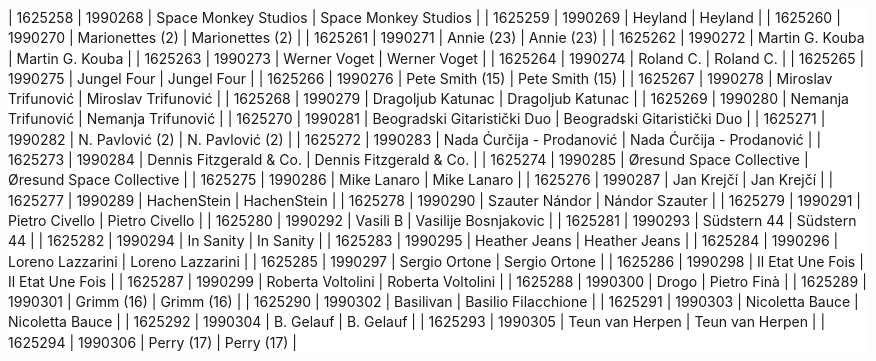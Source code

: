 | 1625258 | 1990268 | Space Monkey Studios | Space Monkey Studios |
| 1625259 | 1990269 | Heyland | Heyland |
| 1625260 | 1990270 | Marionettes (2) | Marionettes (2) |
| 1625261 | 1990271 | Annie (23) | Annie (23) |
| 1625262 | 1990272 | Martin G. Kouba | Martin G. Kouba |
| 1625263 | 1990273 | Werner Voget | Werner Voget |
| 1625264 | 1990274 | Roland C. | Roland C. |
| 1625265 | 1990275 | Jungel Four | Jungel Four |
| 1625266 | 1990276 | Pete Smith (15) | Pete Smith (15) |
| 1625267 | 1990278 | Miroslav Trifunović | Miroslav Trifunović |
| 1625268 | 1990279 | Dragoljub Katunac | Dragoljub Katunac |
| 1625269 | 1990280 | Nemanja Trifunović | Nemanja Trifunović |
| 1625270 | 1990281 | Beogradski Gitaristički Duo | Beogradski Gitaristički Duo |
| 1625271 | 1990282 | N. Pavlović (2) | N. Pavlović (2) |
| 1625272 | 1990283 | Nada Ćurčija - Prodanović | Nada Ćurčija - Prodanović |
| 1625273 | 1990284 | Dennis Fitzgerald & Co. | Dennis Fitzgerald & Co. |
| 1625274 | 1990285 | Øresund Space Collective | Øresund Space Collective |
| 1625275 | 1990286 | Mike Lanaro | Mike Lanaro |
| 1625276 | 1990287 | Jan Krejčí | Jan Krejčí |
| 1625277 | 1990289 | HachenStein | HachenStein |
| 1625278 | 1990290 | Szauter Nándor | Nándor Szauter |
| 1625279 | 1990291 | Pietro Civello | Pietro Civello |
| 1625280 | 1990292 | Vasili B | Vasilije Bosnjakovic |
| 1625281 | 1990293 | Südstern 44 | Südstern 44 |
| 1625282 | 1990294 | In Sanity | In Sanity |
| 1625283 | 1990295 | Heather Jeans | Heather Jeans |
| 1625284 | 1990296 | Loreno Lazzarini | Loreno Lazzarini |
| 1625285 | 1990297 | Sergio Ortone | Sergio Ortone |
| 1625286 | 1990298 | Il Etat Une Fois | Il Etat Une Fois |
| 1625287 | 1990299 | Roberta Voltolini | Roberta Voltolini |
| 1625288 | 1990300 | Drogo | Pietro Finà |
| 1625289 | 1990301 | Grimm (16) | Grimm (16) |
| 1625290 | 1990302 | Basilivan | Basilio Filacchione |
| 1625291 | 1990303 | Nicoletta Bauce | Nicoletta Bauce |
| 1625292 | 1990304 | B. Gelauf | B. Gelauf |
| 1625293 | 1990305 | Teun van Herpen | Teun van Herpen |
| 1625294 | 1990306 | Perry (17) | Perry (17) |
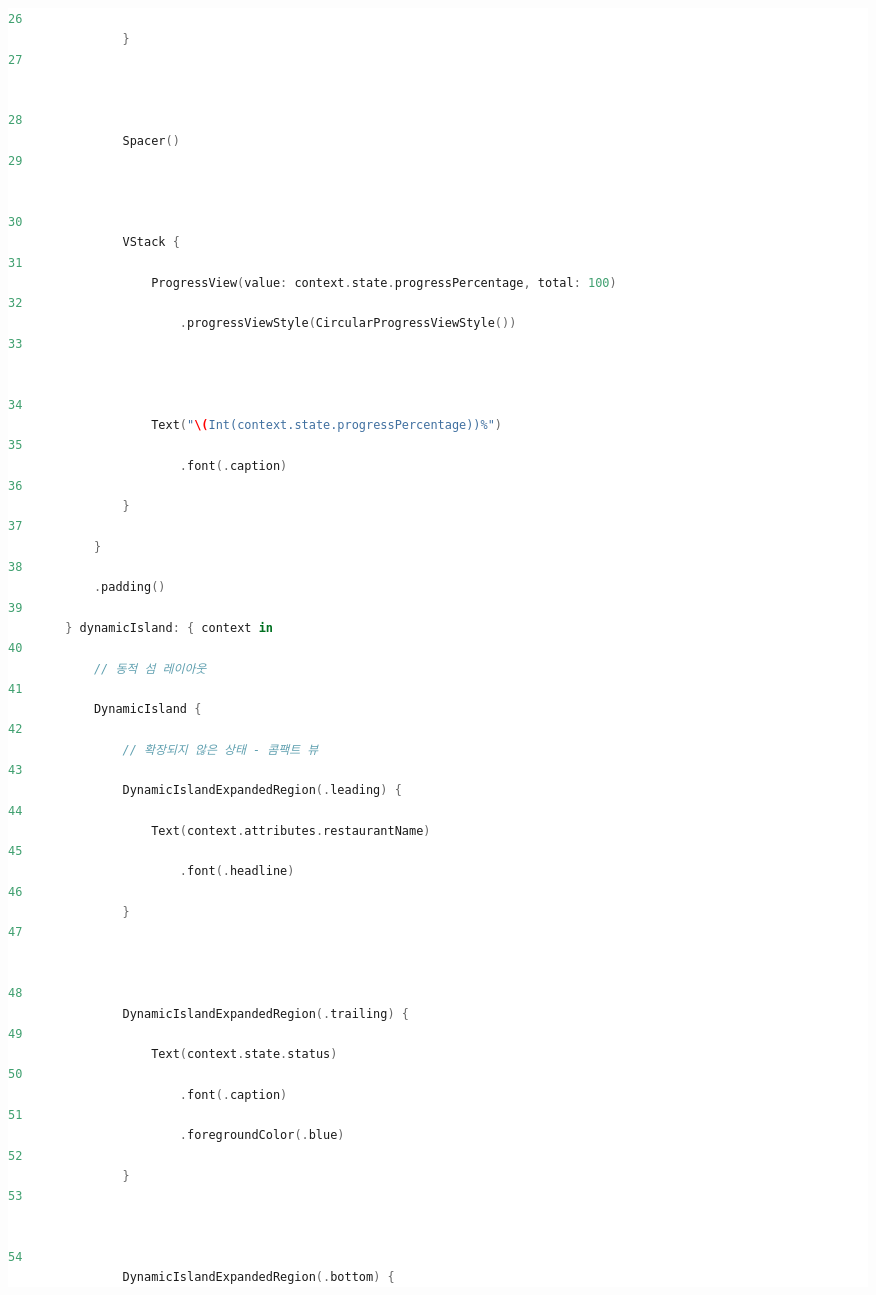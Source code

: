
 ```swift
26
                }
27


28
                Spacer()
29


30
                VStack {
31
                    ProgressView(value: context.state.progressPercentage, total: 100)
32
                        .progressViewStyle(CircularProgressViewStyle())
33


34
                    Text("\(Int(context.state.progressPercentage))%")
35
                        .font(.caption)
36
                }
37
            }
38
            .padding()
39
        } dynamicIsland: { context in
40
            // 동적 섬 레이아웃
41
            DynamicIsland {
42
                // 확장되지 않은 상태 - 콤팩트 뷰
43
                DynamicIslandExpandedRegion(.leading) {
44
                    Text(context.attributes.restaurantName)
45
                        .font(.headline)
46
                }
47


48
                DynamicIslandExpandedRegion(.trailing) {
49
                    Text(context.state.status)
50
                        .font(.caption)
51
                        .foregroundColor(.blue)
52
                }
53


54
                DynamicIslandExpandedRegion(.bottom) {
```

**********

### Directions
Set down word for word, from the line that contains "Bauce | Nicoletta Bauce |" to the end of the listing above, every line and no picture.

### Task answer
| 1625291 | 1990303 | Nicoletta Bauce | Nicoletta Bauce |
| 1625292 | 1990304 | B. Gelauf | B. Gelauf |
| 1625293 | 1990305 | Teun van Herpen | Teun van Herpen |
| 1625294 | 1990306 | Perry (17) | Perry (17) |
Source code

:
 ```swift
26
                }
27


28
                Spacer()
29


30
                VStack {
31
                    ProgressView(value: context.state.progressPercentage, total: 100)
32
                        .progressViewStyle(CircularProgressViewStyle())
33


34
                    Text("\(Int(context.state.progressPercentage))%")
35
                        .font(.caption)
36
                }
37
            }
38
            .padding()
39
        } dynamicIsland: { context in
40
            // 동적 섬 레이아웃
41
            DynamicIsland {
42
                // 확장되지 않은 상태 - 콤팩트 뷰
43
                DynamicIslandExpandedRegion(.leading) {
44
                    Text(context.attributes.restaurantName)
45
                        .font(.headline)
46
                }
47


48
                DynamicIslandExpandedRegion(.trailing) {
49
                    Text(context.state.status)
50
                        .font(.caption)
51
                        .foregroundColor(.blue)
52
                }
53


54
                DynamicIslandExpandedRegion(.bottom) {
```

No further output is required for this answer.